[SUPPLIED DATA — start]
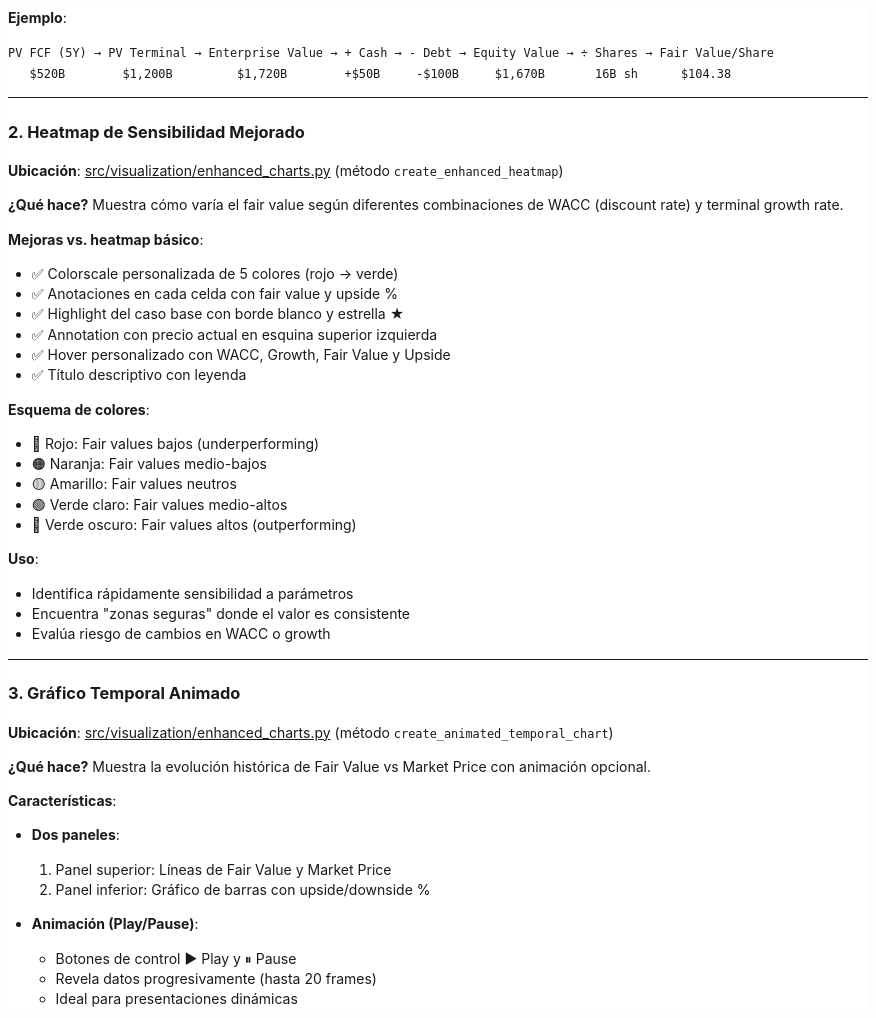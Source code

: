 **Ejemplo**:
```
PV FCF (5Y) → PV Terminal → Enterprise Value → + Cash → - Debt → Equity Value → ÷ Shares → Fair Value/Share
   $520B        $1,200B         $1,720B        +$50B     -$100B     $1,670B       16B sh      $104.38
```

---

### 2. **Heatmap de Sensibilidad Mejorado**

**Ubicación**: [src/visualization/enhanced_charts.py](../src/visualization/enhanced_charts.py) (método `create_enhanced_heatmap`)

**¿Qué hace?**
Muestra cómo varía el fair value según diferentes combinaciones de WACC (discount rate) y terminal growth rate.

**Mejoras vs. heatmap básico**:
- ✅ Colorscale personalizada de 5 colores (rojo → verde)
- ✅ Anotaciones en cada celda con fair value y upside %
- ✅ Highlight del caso base con borde blanco y estrella ★
- ✅ Annotation con precio actual en esquina superior izquierda
- ✅ Hover personalizado con WACC, Growth, Fair Value y Upside
- ✅ Título descriptivo con leyenda

**Esquema de colores**:
- 🔴 Rojo: Fair values bajos (underperforming)
- 🟠 Naranja: Fair values medio-bajos
- 🟡 Amarillo: Fair values neutros
- 🟢 Verde claro: Fair values medio-altos
- 💚 Verde oscuro: Fair values altos (outperforming)

**Uso**:
- Identifica rápidamente sensibilidad a parámetros
- Encuentra "zonas seguras" donde el valor es consistente
- Evalúa riesgo de cambios en WACC o growth

---

### 3. **Gráfico Temporal Animado**

**Ubicación**: [src/visualization/enhanced_charts.py](../src/visualization/enhanced_charts.py) (método `create_animated_temporal_chart`)

**¿Qué hace?**
Muestra la evolución histórica de Fair Value vs Market Price con animación opcional.

**Características**:
- **Dos paneles**:
  1. Panel superior: Líneas de Fair Value y Market Price
  2. Panel inferior: Gráfico de barras con upside/downside %

- **Animación (Play/Pause)**:
  - Botones de control ▶ Play y ⏸ Pause
  - Revela datos progresivamente (hasta 20 frames)
  - Ideal para presentaciones dinámicas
[SUPPLIED DATA — finish]
For every line above with the word "medio" in it, make a copy.

- 🟠 Naranja: Fair values medio-bajos
- 🟢 Verde claro: Fair values medio-altos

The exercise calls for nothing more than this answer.